Report only the number of lines below in which the string "System" appears.
[[ Data shown, beginning ]]
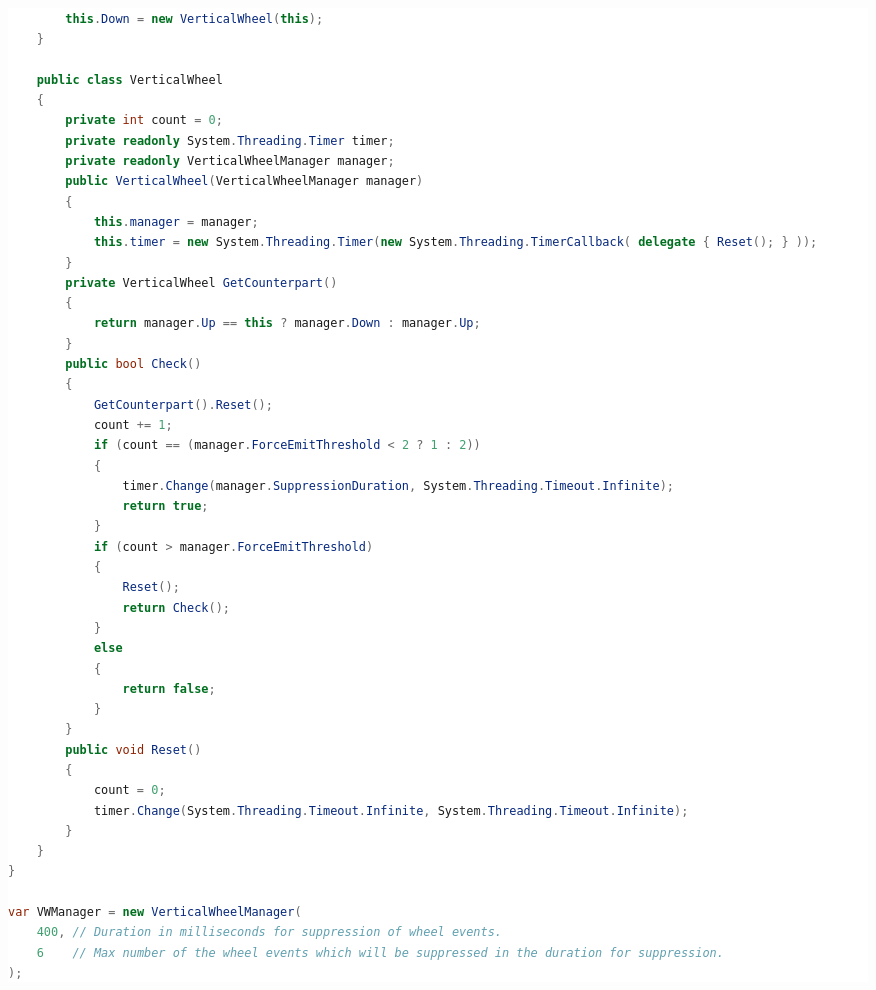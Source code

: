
 ```cs
        this.Down = new VerticalWheel(this);
    }
  
    public class VerticalWheel
    {
        private int count = 0;
        private readonly System.Threading.Timer timer;
        private readonly VerticalWheelManager manager;
        public VerticalWheel(VerticalWheelManager manager)
        {
            this.manager = manager;
            this.timer = new System.Threading.Timer(new System.Threading.TimerCallback( delegate { Reset(); } ));
        }
        private VerticalWheel GetCounterpart()
        {
            return manager.Up == this ? manager.Down : manager.Up;
        }
        public bool Check()
        {
            GetCounterpart().Reset();
            count += 1;
            if (count == (manager.ForceEmitThreshold < 2 ? 1 : 2))
            {
                timer.Change(manager.SuppressionDuration, System.Threading.Timeout.Infinite);
                return true;
            }
            if (count > manager.ForceEmitThreshold)
            {
                Reset();
                return Check();
            }
            else
            {
                return false;
            }
        }
        public void Reset()
        {
            count = 0;
            timer.Change(System.Threading.Timeout.Infinite, System.Threading.Timeout.Infinite);
        }
    }
}
  
var VWManager = new VerticalWheelManager(
    400, // Duration in milliseconds for suppression of wheel events.
    6    // Max number of the wheel events which will be suppressed in the duration for suppression.
);
```
  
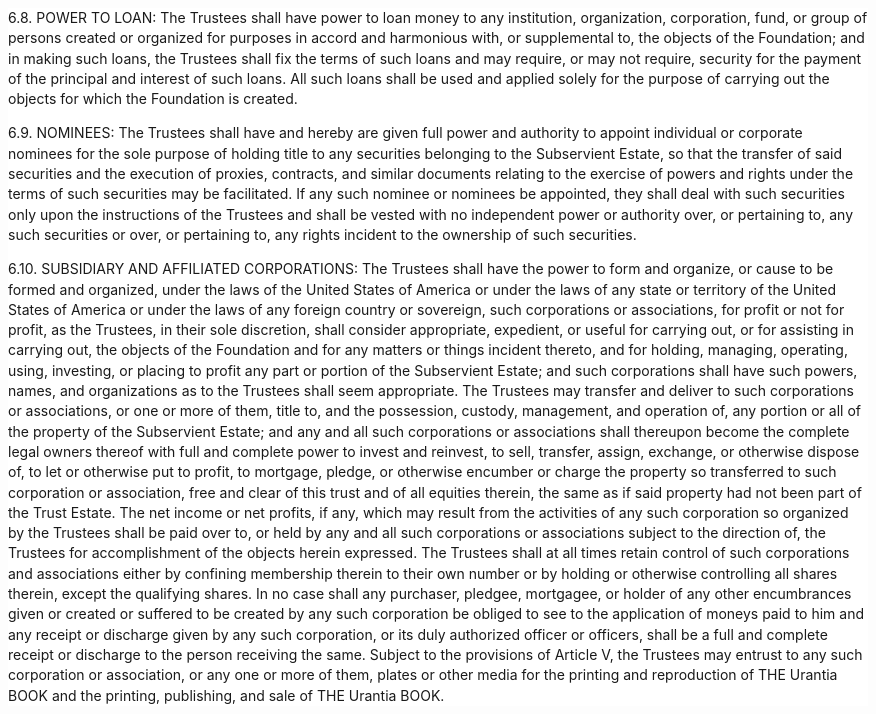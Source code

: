 6.8. POWER TO LOAN: The Trustees shall have power to loan money to any institution, organization, corporation, fund, or group of persons created or organized for purposes in accord and harmonious with, or supplemental to, the objects of the Foundation; and in making such loans, the Trustees shall fix the terms of such loans and may require, or may not require, security for the payment of the principal and interest of such loans. All such loans shall be used and applied solely for the purpose of carrying out the objects for which the Foundation is created.

6.9. NOMINEES: The Trustees shall have and hereby are given full power and authority to appoint individual or corporate nominees for the sole purpose of holding title to any securities belonging to the Subservient Estate, so that the transfer of said securities and the execution of proxies, contracts, and similar documents relating to the exercise of powers and rights under the terms of such securities may be facilitated. If any such nominee or nominees be appointed, they shall deal with such securities only upon the instructions of the Trustees and shall be vested with no independent power or authority over, or pertaining to, any such securities or over, or pertaining to, any rights incident to the ownership of such securities.

6.10. SUBSIDIARY AND AFFILIATED CORPORATIONS: The Trustees shall have the power to form and organize, or cause to be formed and organized, under the laws of the United States of America or under the laws of any state or territory of the United States of America or under the laws of any foreign country or sovereign, such corporations or associations, for profit or not for profit, as the Trustees, in their sole discretion, shall consider appropriate, expedient, or useful for carrying out, or for assisting in carrying out, the objects of the Foundation and for any matters or things incident thereto, and for holding, managing, operating, using, investing, or placing to profit any part or portion of the Subservient Estate; and such corporations shall have such powers, names, and organizations as to the Trustees shall seem appropriate. The Trustees may transfer and deliver to such corporations or associations, or one or more of them, title to, and the possession, custody, management, and operation of, any portion or all of the property of the Subservient Estate; and any and all such corporations or associations shall thereupon become the complete legal owners thereof with full and complete power to invest and reinvest, to sell, transfer, assign, exchange, or otherwise dispose of, to let or otherwise put to profit, to mortgage, pledge, or otherwise encumber or charge the property so transferred to such corporation or association, free and clear of this trust and of all equities therein, the same as if said property had not been part of the Trust Estate. The net income or net profits, if any, which may result from the activities of any such corporation so organized by the Trustees shall be paid over to, or held by any and all such corporations or associations subject to the direction of, the Trustees for accomplishment of the objects herein expressed. The Trustees shall at all times retain control of such corporations and associations either by confining membership therein to their own number or by holding or otherwise controlling all shares therein, except the qualifying shares. In no case shall any purchaser, pledgee, mortgagee, or holder of any other encumbrances given or created or suffered to be created by any such corporation be obliged to see to the application of moneys paid to him and any receipt or discharge given by any such corporation, or its duly authorized officer or officers, shall be a full and complete receipt or discharge to the person receiving the same. Subject to the provisions of Article V, the Trustees may entrust to any such corporation or association, or any one or more of them, plates or other media for the printing and reproduction of THE Urantia BOOK and the printing, publishing, and sale of THE Urantia BOOK.
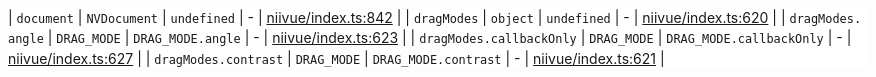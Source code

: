 | <a id="document"></a> `document`                                               | `NVDocument`                                                                                                                                                                                                                                                                                                                                                                                                                                                                                                                                                                                                | `undefined`              | -                                                                                                                                                                                                                                                                                                                   | [niivue/index.ts:842](https://github.com/niivue/niivue/blob/main/packages/niivue/src/niivue/index.ts#L842) |
| <a id="dragmodes"></a> `dragModes`                                             | `object`                                                                                                                                                                                                                                                                                                                                                                                                                                                                                                                                                                                                    | `undefined`              | -                                                                                                                                                                                                                                                                                                                   | [niivue/index.ts:620](https://github.com/niivue/niivue/blob/main/packages/niivue/src/niivue/index.ts#L620) |
| `dragModes.angle`                                                              | `DRAG_MODE`                                                                                                                                                                                                                                                                                                                                                                                                                                                                                                                                                                                                 | `DRAG_MODE.angle`        | -                                                                                                                                                                                                                                                                                                                   | [niivue/index.ts:623](https://github.com/niivue/niivue/blob/main/packages/niivue/src/niivue/index.ts#L623) |
| `dragModes.callbackOnly`                                                       | `DRAG_MODE`                                                                                                                                                                                                                                                                                                                                                                                                                                                                                                                                                                                                 | `DRAG_MODE.callbackOnly` | -                                                                                                                                                                                                                                                                                                                   | [niivue/index.ts:627](https://github.com/niivue/niivue/blob/main/packages/niivue/src/niivue/index.ts#L627) |
| `dragModes.contrast`                                                           | `DRAG_MODE`                                                                                                                                                                                                                                                                                                                                                                                                                                                                                                                                                                                                 | `DRAG_MODE.contrast`     | -                                                                                                                                                                                                                                                                                                                   | [niivue/index.ts:621](https://github.com/niivue/niivue/blob/main/packages/niivue/src/niivue/index.ts#L621) |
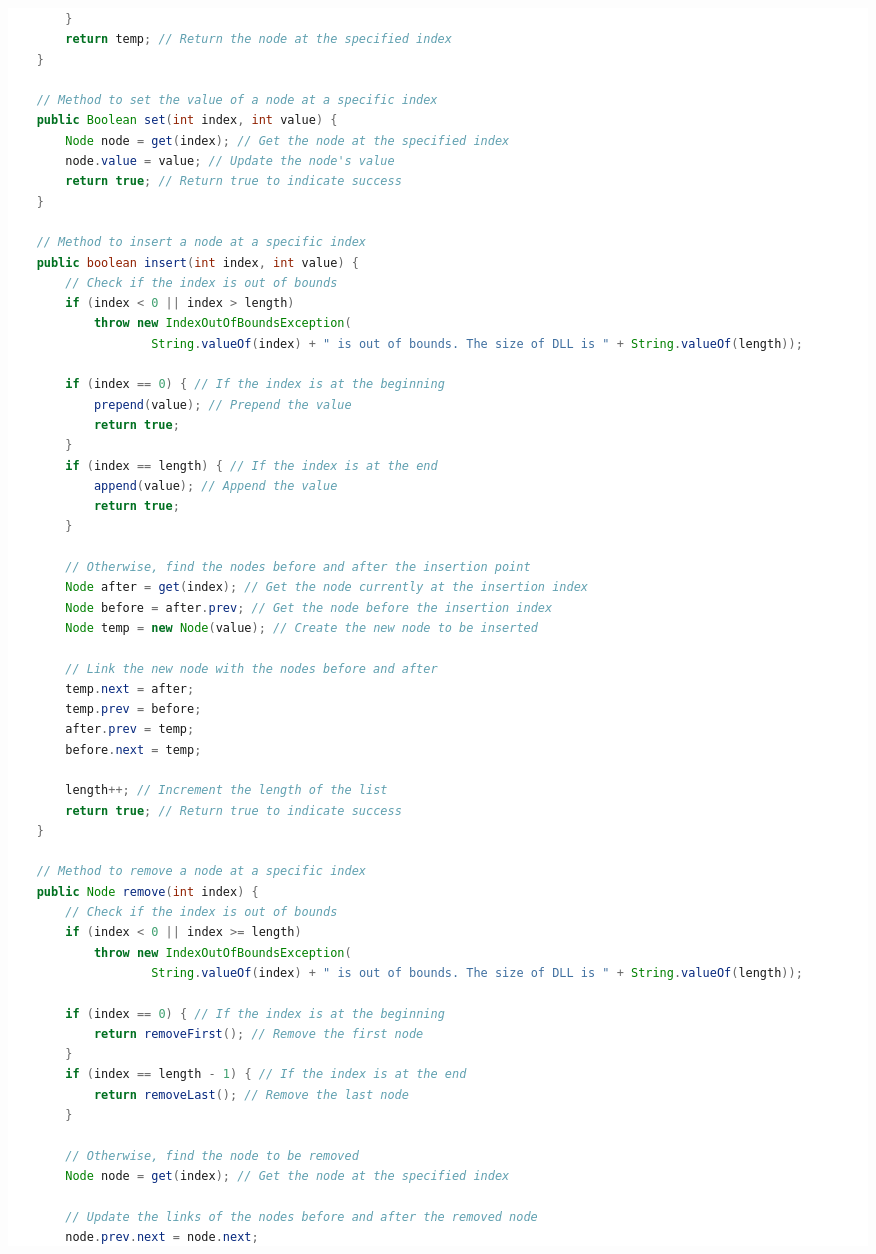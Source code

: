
 ```java
        }
        return temp; // Return the node at the specified index
    }

    // Method to set the value of a node at a specific index
    public Boolean set(int index, int value) {
        Node node = get(index); // Get the node at the specified index
        node.value = value; // Update the node's value
        return true; // Return true to indicate success
    }

    // Method to insert a node at a specific index
    public boolean insert(int index, int value) {
        // Check if the index is out of bounds
        if (index < 0 || index > length)
            throw new IndexOutOfBoundsException(
                    String.valueOf(index) + " is out of bounds. The size of DLL is " + String.valueOf(length));

        if (index == 0) { // If the index is at the beginning
            prepend(value); // Prepend the value
            return true;
        }
        if (index == length) { // If the index is at the end
            append(value); // Append the value
            return true;
        }

        // Otherwise, find the nodes before and after the insertion point
        Node after = get(index); // Get the node currently at the insertion index
        Node before = after.prev; // Get the node before the insertion index
        Node temp = new Node(value); // Create the new node to be inserted

        // Link the new node with the nodes before and after
        temp.next = after;
        temp.prev = before;
        after.prev = temp;
        before.next = temp;

        length++; // Increment the length of the list
        return true; // Return true to indicate success
    }

    // Method to remove a node at a specific index
    public Node remove(int index) {
        // Check if the index is out of bounds
        if (index < 0 || index >= length)
            throw new IndexOutOfBoundsException(
                    String.valueOf(index) + " is out of bounds. The size of DLL is " + String.valueOf(length));

        if (index == 0) { // If the index is at the beginning
            return removeFirst(); // Remove the first node
        }
        if (index == length - 1) { // If the index is at the end
            return removeLast(); // Remove the last node
        }

        // Otherwise, find the node to be removed
        Node node = get(index); // Get the node at the specified index

        // Update the links of the nodes before and after the removed node
        node.prev.next = node.next;
```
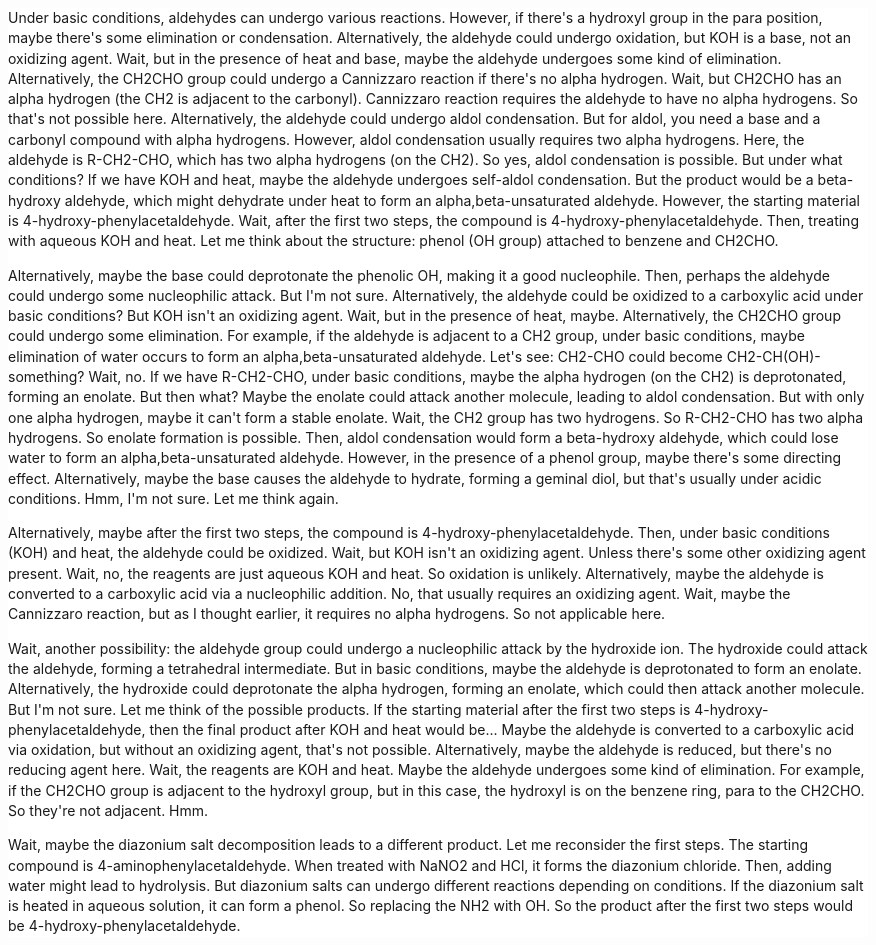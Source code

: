 Under basic conditions, aldehydes can undergo various reactions. However, if there's a hydroxyl group in the para position, maybe there's some elimination or condensation. Alternatively, the aldehyde could undergo oxidation, but KOH is a base, not an oxidizing agent. Wait, but in the presence of heat and base, maybe the aldehyde undergoes some kind of elimination. Alternatively, the CH2CHO group could undergo a Cannizzaro reaction if there's no alpha hydrogen. Wait, but CH2CHO has an alpha hydrogen (the CH2 is adjacent to the carbonyl). Cannizzaro reaction requires the aldehyde to have no alpha hydrogens. So that's not possible here. Alternatively, the aldehyde could undergo aldol condensation. But for aldol, you need a base and a carbonyl compound with alpha hydrogens. However, aldol condensation usually requires two alpha hydrogens. Here, the aldehyde is R-CH2-CHO, which has two alpha hydrogens (on the CH2). So yes, aldol condensation is possible. But under what conditions? If we have KOH and heat, maybe the aldehyde undergoes self-aldol condensation. But the product would be a beta-hydroxy aldehyde, which might dehydrate under heat to form an alpha,beta-unsaturated aldehyde. However, the starting material is 4-hydroxy-phenylacetaldehyde. Wait, after the first two steps, the compound is 4-hydroxy-phenylacetaldehyde. Then, treating with aqueous KOH and heat. Let me think about the structure: phenol (OH group) attached to benzene and CH2CHO.

Alternatively, maybe the base could deprotonate the phenolic OH, making it a good nucleophile. Then, perhaps the aldehyde could undergo some nucleophilic attack. But I'm not sure. Alternatively, the aldehyde could be oxidized to a carboxylic acid under basic conditions? But KOH isn't an oxidizing agent. Wait, but in the presence of heat, maybe. Alternatively, the CH2CHO group could undergo some elimination. For example, if the aldehyde is adjacent to a CH2 group, under basic conditions, maybe elimination of water occurs to form an alpha,beta-unsaturated aldehyde. Let's see: CH2-CHO could become CH2-CH(OH)-something? Wait, no. If we have R-CH2-CHO, under basic conditions, maybe the alpha hydrogen (on the CH2) is deprotonated, forming an enolate. But then what? Maybe the enolate could attack another molecule, leading to aldol condensation. But with only one alpha hydrogen, maybe it can't form a stable enolate. Wait, the CH2 group has two hydrogens. So R-CH2-CHO has two alpha hydrogens. So enolate formation is possible. Then, aldol condensation would form a beta-hydroxy aldehyde, which could lose water to form an alpha,beta-unsaturated aldehyde. However, in the presence of a phenol group, maybe there's some directing effect. Alternatively, maybe the base causes the aldehyde to hydrate, forming a geminal diol, but that's usually under acidic conditions. Hmm, I'm not sure. Let me think again.

Alternatively, maybe after the first two steps, the compound is 4-hydroxy-phenylacetaldehyde. Then, under basic conditions (KOH) and heat, the aldehyde could be oxidized. Wait, but KOH isn't an oxidizing agent. Unless there's some other oxidizing agent present. Wait, no, the reagents are just aqueous KOH and heat. So oxidation is unlikely. Alternatively, maybe the aldehyde is converted to a carboxylic acid via a nucleophilic addition. No, that usually requires an oxidizing agent. Wait, maybe the Cannizzaro reaction, but as I thought earlier, it requires no alpha hydrogens. So not applicable here.

Wait, another possibility: the aldehyde group could undergo a nucleophilic attack by the hydroxide ion. The hydroxide could attack the aldehyde, forming a tetrahedral intermediate. But in basic conditions, maybe the aldehyde is deprotonated to form an enolate. Alternatively, the hydroxide could deprotonate the alpha hydrogen, forming an enolate, which could then attack another molecule. But I'm not sure. Let me think of the possible products. If the starting material after the first two steps is 4-hydroxy-phenylacetaldehyde, then the final product after KOH and heat would be... Maybe the aldehyde is converted to a carboxylic acid via oxidation, but without an oxidizing agent, that's not possible. Alternatively, maybe the aldehyde is reduced, but there's no reducing agent here. Wait, the reagents are KOH and heat. Maybe the aldehyde undergoes some kind of elimination. For example, if the CH2CHO group is adjacent to the hydroxyl group, but in this case, the hydroxyl is on the benzene ring, para to the CH2CHO. So they're not adjacent. Hmm.

Wait, maybe the diazonium salt decomposition leads to a different product. Let me reconsider the first steps. The starting compound is 4-aminophenylacetaldehyde. When treated with NaNO2 and HCl, it forms the diazonium chloride. Then, adding water might lead to hydrolysis. But diazonium salts can undergo different reactions depending on conditions. If the diazonium salt is heated in aqueous solution, it can form a phenol. So replacing the NH2 with OH. So the product after the first two steps would be 4-hydroxy-phenylacetaldehyde.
[[ Data shown, end ]]
Response to this exercise
4